The Ponderosa Volunteer Fire Department serves areas considered to be in Westfield. One of its three stations, Station 61 at 17061 Rolling Creek Drive, serves as the VFD headquarters and serves the Westfield community. Efforts to form the Ponderosa Fire Department began in 1972. The department opened in 1976.

Westfield is located in District 150 of the Texas House of Representatives. As of 2008 Debbie Riddle represents the district. Westfield is within District 7 of the Texas Senate; as of 2008 Ted Poe represents the district.

Westfield is in Texas's 18th congressional district; as of 2026 Christian Menefee is the representative. Westfield's designated United States Postal Service post office is the Westfield Post Office at 17119 Red Oak Drive.

==Education==
Areas considered to be in Westfield are served by the Spring Independent School District. Dekaney High School serves the areas considered to be "Westfield", "Greenspoint", and unincorporated Harris County.

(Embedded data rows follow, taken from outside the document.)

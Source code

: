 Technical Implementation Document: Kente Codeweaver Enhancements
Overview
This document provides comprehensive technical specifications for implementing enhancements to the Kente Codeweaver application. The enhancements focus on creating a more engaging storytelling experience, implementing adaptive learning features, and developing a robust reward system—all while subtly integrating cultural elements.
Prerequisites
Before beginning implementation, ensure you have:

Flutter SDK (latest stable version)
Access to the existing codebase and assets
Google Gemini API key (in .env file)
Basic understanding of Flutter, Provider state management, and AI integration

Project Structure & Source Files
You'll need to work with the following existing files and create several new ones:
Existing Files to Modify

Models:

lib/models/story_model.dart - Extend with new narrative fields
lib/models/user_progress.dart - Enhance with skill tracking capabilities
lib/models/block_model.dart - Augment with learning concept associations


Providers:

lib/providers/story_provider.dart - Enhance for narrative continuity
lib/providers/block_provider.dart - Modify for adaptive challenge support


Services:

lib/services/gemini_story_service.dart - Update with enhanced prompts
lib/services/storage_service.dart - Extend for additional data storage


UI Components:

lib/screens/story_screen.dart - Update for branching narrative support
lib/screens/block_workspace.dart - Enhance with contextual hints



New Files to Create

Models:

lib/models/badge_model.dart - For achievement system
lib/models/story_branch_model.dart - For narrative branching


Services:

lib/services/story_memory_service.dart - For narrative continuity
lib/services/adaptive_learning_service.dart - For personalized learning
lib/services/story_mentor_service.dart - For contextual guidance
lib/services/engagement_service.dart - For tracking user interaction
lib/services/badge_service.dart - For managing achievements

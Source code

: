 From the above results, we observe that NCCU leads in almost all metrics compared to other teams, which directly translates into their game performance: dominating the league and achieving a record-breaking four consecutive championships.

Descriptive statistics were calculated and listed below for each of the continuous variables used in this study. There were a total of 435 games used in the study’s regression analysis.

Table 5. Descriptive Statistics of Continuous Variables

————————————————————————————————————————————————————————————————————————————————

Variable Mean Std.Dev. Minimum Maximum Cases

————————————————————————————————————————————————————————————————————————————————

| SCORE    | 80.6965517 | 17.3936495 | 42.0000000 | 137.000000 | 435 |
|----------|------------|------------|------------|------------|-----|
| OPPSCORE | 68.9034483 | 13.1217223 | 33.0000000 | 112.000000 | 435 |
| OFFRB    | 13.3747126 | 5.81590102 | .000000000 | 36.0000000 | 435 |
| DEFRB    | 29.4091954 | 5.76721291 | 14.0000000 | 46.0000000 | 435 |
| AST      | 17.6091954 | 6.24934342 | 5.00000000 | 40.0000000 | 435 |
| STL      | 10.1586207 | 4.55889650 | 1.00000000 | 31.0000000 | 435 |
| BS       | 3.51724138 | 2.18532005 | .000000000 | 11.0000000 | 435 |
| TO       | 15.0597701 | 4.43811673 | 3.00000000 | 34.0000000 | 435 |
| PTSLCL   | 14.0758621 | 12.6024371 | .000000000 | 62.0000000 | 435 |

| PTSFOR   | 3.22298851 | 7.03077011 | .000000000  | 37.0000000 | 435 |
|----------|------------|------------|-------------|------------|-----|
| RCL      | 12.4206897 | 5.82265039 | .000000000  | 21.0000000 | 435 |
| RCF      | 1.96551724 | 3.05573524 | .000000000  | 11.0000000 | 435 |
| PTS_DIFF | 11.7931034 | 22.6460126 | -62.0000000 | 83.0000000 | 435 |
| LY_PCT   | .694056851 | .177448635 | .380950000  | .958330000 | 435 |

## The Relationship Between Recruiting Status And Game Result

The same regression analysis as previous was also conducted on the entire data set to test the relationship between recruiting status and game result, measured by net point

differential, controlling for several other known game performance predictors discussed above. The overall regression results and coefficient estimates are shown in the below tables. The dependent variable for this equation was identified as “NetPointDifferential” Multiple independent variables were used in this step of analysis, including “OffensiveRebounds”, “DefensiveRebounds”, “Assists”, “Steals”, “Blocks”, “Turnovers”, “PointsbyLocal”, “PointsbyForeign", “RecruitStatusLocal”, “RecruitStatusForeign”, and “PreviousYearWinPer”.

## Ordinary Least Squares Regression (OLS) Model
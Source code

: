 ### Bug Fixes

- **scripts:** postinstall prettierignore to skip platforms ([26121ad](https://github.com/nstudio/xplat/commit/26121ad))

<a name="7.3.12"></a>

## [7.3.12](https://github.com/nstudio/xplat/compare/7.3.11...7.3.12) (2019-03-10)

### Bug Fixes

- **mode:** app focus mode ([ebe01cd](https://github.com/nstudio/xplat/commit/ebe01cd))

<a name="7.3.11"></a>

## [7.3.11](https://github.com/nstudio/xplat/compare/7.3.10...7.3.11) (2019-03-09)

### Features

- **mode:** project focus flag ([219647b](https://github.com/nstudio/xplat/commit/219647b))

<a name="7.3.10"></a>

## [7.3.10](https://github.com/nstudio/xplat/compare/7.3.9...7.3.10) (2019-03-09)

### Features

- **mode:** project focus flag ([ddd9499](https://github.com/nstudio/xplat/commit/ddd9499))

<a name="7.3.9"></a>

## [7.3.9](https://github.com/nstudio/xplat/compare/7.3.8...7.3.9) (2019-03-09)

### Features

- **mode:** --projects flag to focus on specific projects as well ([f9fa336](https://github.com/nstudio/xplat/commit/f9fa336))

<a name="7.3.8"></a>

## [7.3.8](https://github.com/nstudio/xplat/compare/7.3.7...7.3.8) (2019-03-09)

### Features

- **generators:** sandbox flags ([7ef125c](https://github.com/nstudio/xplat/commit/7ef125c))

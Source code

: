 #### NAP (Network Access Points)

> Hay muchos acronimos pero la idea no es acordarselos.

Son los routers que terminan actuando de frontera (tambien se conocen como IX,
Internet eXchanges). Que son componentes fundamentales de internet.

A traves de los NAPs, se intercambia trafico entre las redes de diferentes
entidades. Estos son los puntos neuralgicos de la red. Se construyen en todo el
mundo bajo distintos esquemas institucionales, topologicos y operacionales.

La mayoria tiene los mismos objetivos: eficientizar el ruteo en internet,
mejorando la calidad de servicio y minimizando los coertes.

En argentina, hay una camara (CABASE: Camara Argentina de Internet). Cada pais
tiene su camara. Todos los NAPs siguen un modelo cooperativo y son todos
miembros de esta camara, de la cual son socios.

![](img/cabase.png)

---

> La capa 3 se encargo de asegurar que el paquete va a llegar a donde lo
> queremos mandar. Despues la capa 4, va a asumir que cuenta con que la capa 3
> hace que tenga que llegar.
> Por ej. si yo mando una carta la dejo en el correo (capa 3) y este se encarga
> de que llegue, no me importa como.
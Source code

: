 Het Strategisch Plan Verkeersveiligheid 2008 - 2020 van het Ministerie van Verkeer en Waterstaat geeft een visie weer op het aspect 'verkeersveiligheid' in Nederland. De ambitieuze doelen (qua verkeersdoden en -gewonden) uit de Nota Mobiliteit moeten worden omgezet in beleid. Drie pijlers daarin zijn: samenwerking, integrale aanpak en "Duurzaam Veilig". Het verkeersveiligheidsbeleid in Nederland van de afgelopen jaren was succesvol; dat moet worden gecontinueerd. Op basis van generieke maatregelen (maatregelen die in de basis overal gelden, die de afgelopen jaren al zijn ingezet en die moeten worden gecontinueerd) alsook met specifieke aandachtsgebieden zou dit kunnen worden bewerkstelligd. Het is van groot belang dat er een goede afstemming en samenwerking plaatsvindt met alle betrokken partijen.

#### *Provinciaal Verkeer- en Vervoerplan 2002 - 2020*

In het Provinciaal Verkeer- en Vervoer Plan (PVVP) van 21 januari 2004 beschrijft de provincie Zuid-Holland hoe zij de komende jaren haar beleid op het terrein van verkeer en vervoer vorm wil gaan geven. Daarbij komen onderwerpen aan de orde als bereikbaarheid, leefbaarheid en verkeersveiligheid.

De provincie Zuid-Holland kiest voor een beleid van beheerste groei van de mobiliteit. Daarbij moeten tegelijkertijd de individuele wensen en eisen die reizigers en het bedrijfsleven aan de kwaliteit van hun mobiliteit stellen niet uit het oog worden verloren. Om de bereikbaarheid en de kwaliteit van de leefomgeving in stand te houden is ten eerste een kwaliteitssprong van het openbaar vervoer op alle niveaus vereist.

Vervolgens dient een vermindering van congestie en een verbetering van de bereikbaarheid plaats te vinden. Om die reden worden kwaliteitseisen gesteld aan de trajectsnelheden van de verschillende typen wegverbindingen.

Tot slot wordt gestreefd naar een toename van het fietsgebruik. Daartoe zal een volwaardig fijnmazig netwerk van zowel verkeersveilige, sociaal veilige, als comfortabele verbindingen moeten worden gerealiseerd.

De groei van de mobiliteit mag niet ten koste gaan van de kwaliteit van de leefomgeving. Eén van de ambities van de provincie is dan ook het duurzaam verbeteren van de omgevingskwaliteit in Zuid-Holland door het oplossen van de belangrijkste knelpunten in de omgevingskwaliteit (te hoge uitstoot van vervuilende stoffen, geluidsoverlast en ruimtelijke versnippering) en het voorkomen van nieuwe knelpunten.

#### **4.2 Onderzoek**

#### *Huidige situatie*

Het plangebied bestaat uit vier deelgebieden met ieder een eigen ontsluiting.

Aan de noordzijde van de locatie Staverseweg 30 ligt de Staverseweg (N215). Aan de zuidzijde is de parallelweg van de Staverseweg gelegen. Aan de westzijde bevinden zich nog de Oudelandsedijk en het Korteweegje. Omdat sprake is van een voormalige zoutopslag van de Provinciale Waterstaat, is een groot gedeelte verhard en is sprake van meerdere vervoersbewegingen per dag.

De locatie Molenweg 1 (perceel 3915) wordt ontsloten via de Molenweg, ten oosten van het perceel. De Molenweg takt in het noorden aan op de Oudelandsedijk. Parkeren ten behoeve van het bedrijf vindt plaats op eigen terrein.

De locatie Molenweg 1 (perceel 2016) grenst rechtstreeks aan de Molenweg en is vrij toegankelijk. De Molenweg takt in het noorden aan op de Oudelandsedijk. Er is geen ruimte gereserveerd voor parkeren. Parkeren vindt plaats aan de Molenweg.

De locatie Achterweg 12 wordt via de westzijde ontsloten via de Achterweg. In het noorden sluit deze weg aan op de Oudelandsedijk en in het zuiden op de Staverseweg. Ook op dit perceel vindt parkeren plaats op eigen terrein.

Westfield had received its first school by 1890. In 1905 its school for White children had 137 students and one teacher, while its school for Black children had 33 and one teacher.

===Community colleges===
Lone Star College System serves the area.

===Public libraries===
The closest public library to the area is the Baldwin Boettcher Library of Harris County Public Library at Mercer Park. The 10137 sqft branch opened in 1986.